Exercise aim:
What is needed is every line, exactly as given, from the line containing "the average of" through the end of the data below.

Data:
********

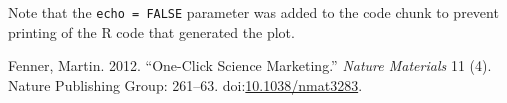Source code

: \documentclass[]{article}
\begin{document}
Note that the \texttt{echo\ =\ FALSE} parameter was added to the code
chunk to prevent printing of the R code that generated the plot.

\hypertarget{refs}{}
\hypertarget{ref-fenner2012a}{}
Fenner, Martin. 2012. ``One-Click Science Marketing.'' \emph{Nature
Materials} 11 (4). Nature Publishing Group: 261--63.
doi:\href{https://doi.org/10.1038/nmat3283}{10.1038/nmat3283}.
\end{document}
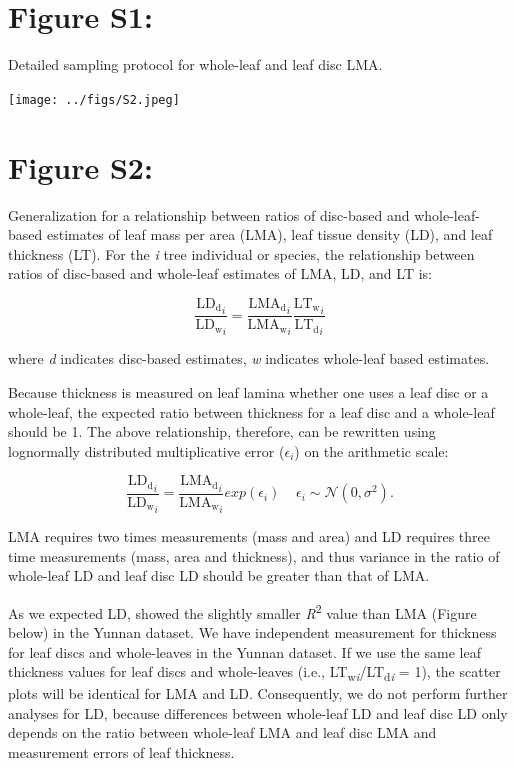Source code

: \documentclass[
  12pt,
]{article}
\begin{document}
\newpage

\hypertarget{figure-s1}{%
\section{Figure S1:}\label{figure-s1}}

Detailed sampling protocol for whole-leaf and leaf disc LMA.

\begin{center}
\texttt{[image: ../figs/S2.jpeg]}

\end{center}

\newpage

\hypertarget{figure-s2}{%
\section{Figure S2:}\label{figure-s2}}

Generalization for a relationship between ratios of disc-based and whole-leaf-based estimates of leaf mass per area (LMA), leaf tissue density (LD), and leaf thickness (LT).
For the \emph{i} tree individual or species, the relationship between ratios of disc-based and whole-leaf estimates of LMA, LD, and LT is:

\[
\frac{\mathrm{LD_d}_i}{\mathrm{LD_w}_i} = \frac{\mathrm{LMA_d}_i}{\mathrm{LMA_w}_i} \frac{\mathrm{LT_w}_i}{\mathrm{LT_d}_i}
\]

where \emph{d} indicates disc-based estimates, \emph{w} indicates whole-leaf based estimates.

Because thickness is measured on leaf lamina whether one uses a leaf disc or a whole-leaf, the expected ratio between thickness for a leaf disc and a whole-leaf should be 1.
The above relationship, therefore, can be rewritten using lognormally distributed multiplicative error (\(\epsilon_i\)) on the arithmetic scale:

\[
\frac{\mathrm{LD_d}_i}{\mathrm{LD_w}_i} = \frac{\mathrm{LMA_d}_i}{\mathrm{LMA_w}_i} exp(\epsilon_i) \;\;\;\;\epsilon_i \sim \mathcal{N}(0, \sigma^2).
\]

LMA requires two times measurements (mass and area) and LD requires three time measurements (mass, area and thickness), and thus variance in the ratio of whole-leaf LD and leaf disc LD should be greater than that of LMA.

As we expected LD, showed the slightly smaller \emph{R}\textsuperscript{2} value than LMA (Figure below) in the Yunnan dataset.
We have independent measurement for thickness for leaf discs and whole-leaves in the Yunnan dataset.
If we use the same leaf thickness values for leaf discs and whole-leaves (i.e., LT\textsubscript{w\emph{i}}/LT\textsubscript{d\emph{i}} = 1), the scatter plots will be identical for LMA and LD.
Consequently, we do not perform further analyses for LD, because differences between whole-leaf LD and leaf disc LD only depends on the ratio between whole-leaf LMA and leaf disc LMA and measurement errors of leaf thickness.
\end{document}

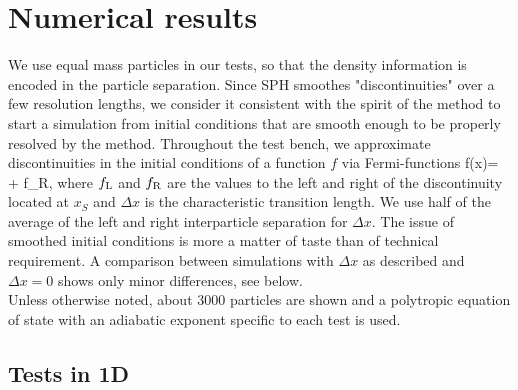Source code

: \documentclass{elsart}
\begin{document}
\section{Numerical results}
\label{sec:setup}
We use equal mass particles in our tests, so that  the density information
is encoded in the particle separation. Since SPH smoothes "discontinuities" over a 
few resolution lengths, we consider it consistent with the spirit of the method
to start a simulation from initial conditions that are smooth enough to be properly
resolved by the method. Throughout the test bench, we approximate discontinuities in the initial 
conditions of a function $f$ via Fermi-functions
\be
f(x)=  + f_{\rm R},
\label{eq:fermi}
\ee
where $f_{\rm L}$ and $f_{\rm R}$ are the values to the left and right of the discontinuity 
located at $x_S$ and $\Delta x$ is the characteristic transition length. We use half of 
the average of the left and right interparticle separation for $\Delta x$. 
The issue of smoothed initial conditions is more a matter of taste than of technical
requirement. A comparison between simulations with $\Delta x$ as described and $\Delta x= 0$
shows only minor differences, see below.\\
Unless otherwise noted, about 3000 particles are shown and a polytropic equation of state 
with an adiabatic exponent specific to each test is used.

\subsection{Tests in 1D}
\end{document}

********

Worked solution:
the average of the left and right interparticle separation for $\Delta x$. 
The issue of smoothed initial conditions is more a matter of taste than of technical
requirement. A comparison between simulations with $\Delta x$ as described and $\Delta x= 0$
shows only minor differences, see below.\\
Unless otherwise noted, about 3000 particles are shown and a polytropic equation of state 
with an adiabatic exponent specific to each test is used.

\subsection{Tests in 1D}
\end{document}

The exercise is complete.